般若経の経典には長いもの、中位のもの、短いものがあるが、そこに記されている明らかな教えは空を理解する智慧であり、それについてはナーガールジュナ(龍樹)の著作の中に詳しく説明されている。また、般若経には隠された教えも含まれているが、それは修行の道における段階的な説明であり、マイトレーヤ(弥勒)の『現観荘厳論』とハリバトラ(獅子賢)による『現観荘厳論』の注釈書である『現観荘厳論光明』に詳しく述べられている。
法王は、カーラチャクラ灌頂の前行法話としてシャーンティデーヴァ(寂天)の『入菩薩行論』について説かれることを伝えられた。このテキストは自分と他者を平等とみなし、その考えかたに基づいて、自分と他者の立場を入れ替える方法を説くものであり、第9章では智慧についての教えが説かれている。法王はまた、カマラシーラ(蓮華戒)の『修習次第』中篇についても説明される予定である。

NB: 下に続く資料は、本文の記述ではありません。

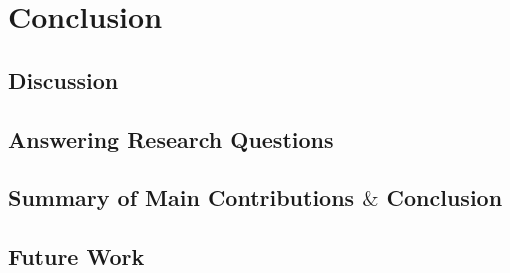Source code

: \section{Conclusion}

\subsection{Discussion}

\subsection{Answering Research Questions}

\subsection{Summary of Main Contributions $\&$ Conclusion}

\subsection{Future Work}

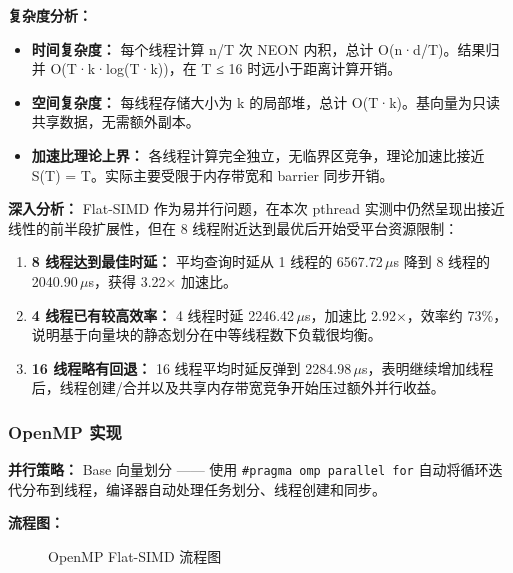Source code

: \documentclass[a4paper]{article}
\begin{document}
\textbf{复杂度分析：}

\begin{itemize}
\item \textbf{时间复杂度：} 每个线程计算 n/T 次 NEON 内积，总计 O(n·d/T)。结果归并 O(T·k·log(T·k))，在 T ≤ 16 时远小于距离计算开销。
\item \textbf{空间复杂度：} 每线程存储大小为 k 的局部堆，总计 O(T·k)。基向量为只读共享数据，无需额外副本。
\item \textbf{加速比理论上界：} 各线程计算完全独立，无临界区竞争，理论加速比接近 S(T) = T。实际主要受限于内存带宽和 barrier 同步开销。
\end{itemize}

\textbf{深入分析：} Flat-SIMD 作为易并行问题，在本次 pthread 实测中仍然呈现出接近线性的前半段扩展性，但在 8 线程附近达到最优后开始受平台资源限制：

\begin{enumerate}
\item \textbf{8 线程达到最佳时延：} 平均查询时延从 1 线程的 6567.72\,$\mu$s 降到 8 线程的 2040.90\,$\mu$s，获得 3.22× 加速比。
\item \textbf{4 线程已有较高效率：} 4 线程时延 2246.42\,$\mu$s，加速比 2.92×，效率约 73\%，说明基于向量块的静态划分在中等线程数下负载很均衡。
\item \textbf{16 线程略有回退：} 16 线程平均时延反弹到 2284.98\,$\mu$s，表明继续增加线程后，线程创建/合并以及共享内存带宽竞争开始压过额外并行收益。
\end{enumerate}

\subsubsection{OpenMP 实现}

\textbf{并行策略：} Base 向量划分 —— 使用 \texttt{\#pragma omp parallel for} 自动将循环迭代分布到线程，编译器自动处理任务划分、线程创建和同步。

\textbf{流程图：}

\begin{figure}[htbp]
\centering
{}
\caption{OpenMP Flat-SIMD 流程图}
\end{figure}
\end{document}
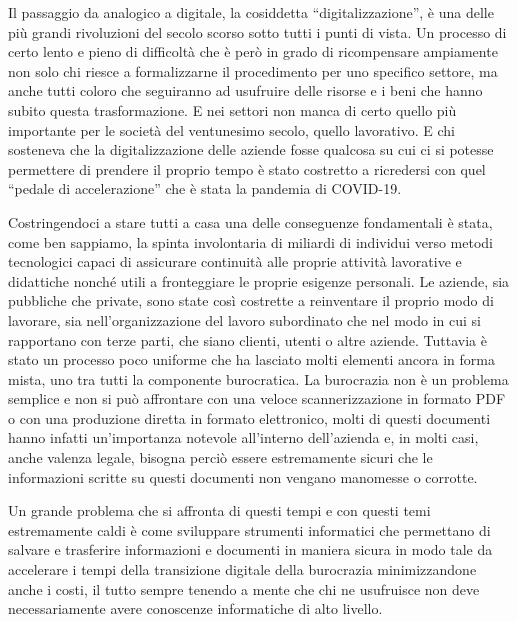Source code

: Il passaggio da analogico a digitale, la cosiddetta “digitalizzazione”, è una delle più grandi
rivoluzioni del secolo scorso sotto tutti i punti di vista. Un processo di certo lento e pieno
di difficoltà che è però in grado di ricompensare ampiamente non solo chi riesce a
formalizzarne il procedimento per uno specifico settore, ma anche tutti coloro che
seguiranno ad usufruire delle risorse e i beni che hanno subito questa trasformazione.
E nei settori non manca di certo quello più importante per le società del ventunesimo secolo,
quello lavorativo. E chi sosteneva che la digitalizzazione delle aziende fosse qualcosa su cui
ci si potesse permettere di prendere il proprio tempo è stato costretto a ricredersi con quel
“pedale di accelerazione” che è stata la pandemia di COVID-19.

Costringendoci a stare tutti a casa una delle conseguenze fondamentali è stata,
come ben sappiamo, la spinta involontaria
di miliardi di individui verso metodi tecnologici capaci di assicurare continuità alle proprie
attività lavorative e didattiche nonché utili a fronteggiare le proprie esigenze personali.
Le aziende, sia pubbliche che private, sono state così costrette a reinventare il proprio modo
di lavorare, sia nell’organizzazione del lavoro subordinato che nel modo in cui si rapportano
con terze parti, che siano clienti, utenti o altre aziende. Tuttavia è stato un processo poco
uniforme che ha lasciato molti elementi ancora in forma mista,
uno tra tutti la componente burocratica. 
La burocrazia non è un problema semplice e non si può affrontare con una veloce
scannerizzazione in formato PDF o con una produzione diretta
in formato elettronico, molti di questi documenti hanno infatti un’importanza notevole
all’interno dell’azienda e, in molti casi, anche valenza legale, bisogna perciò essere
estremamente sicuri che le informazioni scritte su questi documenti
non vengano manomesse o corrotte.

Un grande problema che si affronta di questi tempi e con questi temi estremamente
caldi è come sviluppare strumenti informatici che permettano di salvare e trasferire
informazioni e documenti in maniera sicura in modo tale da accelerare i tempi della
transizione digitale della burocrazia minimizzandone anche i costi, il tutto sempre
tenendo a mente che chi ne usufruisce non deve necessariamente avere conoscenze informatiche
di alto livello.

また、法王は次のことを強調された。「これらの教えに基づいて心を変容させる為には、テキストを何度も何度も繰り返して読み、読んだ内容について何度も何度も考えることが必要です。ですから私は、法話会の主催者にはテキストを配るようにといつもお願いしています」
そして法王は参加者全員に向かって次のように語られた。「今を生きる70億の人々は、皆同じように生まれ、同じように死んでいきます。私たちは皆、否定的な感情(煩悩)を持っていますので、幸せになる為には優しさと思いやりを育むことが必要です。幸せになるか苦しみを味わうかは、心が訓練され、鎮められているかどうかにかかっています。仏教ではその為の心の訓練について説いていて、そのようなことを述べている宗教は他にはありません」
法王は『入菩薩行論』の最初の数偈を読まれてから、第9章の導入の偈に移られた。第9章は智慧の章と呼ばれ、「世俗の真理」(世俗諦)と「究極の真理」(勝義諦)という「二つの真理」(二諦)の教えによって悟りが得られることが説かれている。悟りに至ることを妨げている主な障害とは、ものごとが実体を持って存在している、という誤った考えである。私たちの目に現れている通りに現象が存在しているわけではないことを理解すれば、その障害を取り除くことができる。
その後、法王は再び第1章に戻られて、「菩提心を育み、空を理解することができれば、来世において善き生を得ることは確実です」と述べられた。そして第8章から次の偈を読まれた。
最後に法王は次のように述べられた。
「テキストをよく読んでください。そこに書かれていることについてよく考え、その教えを人生に取り入れて実践してください。そのようにしていただけますか?」
前行法話は明日も引き続き行われる。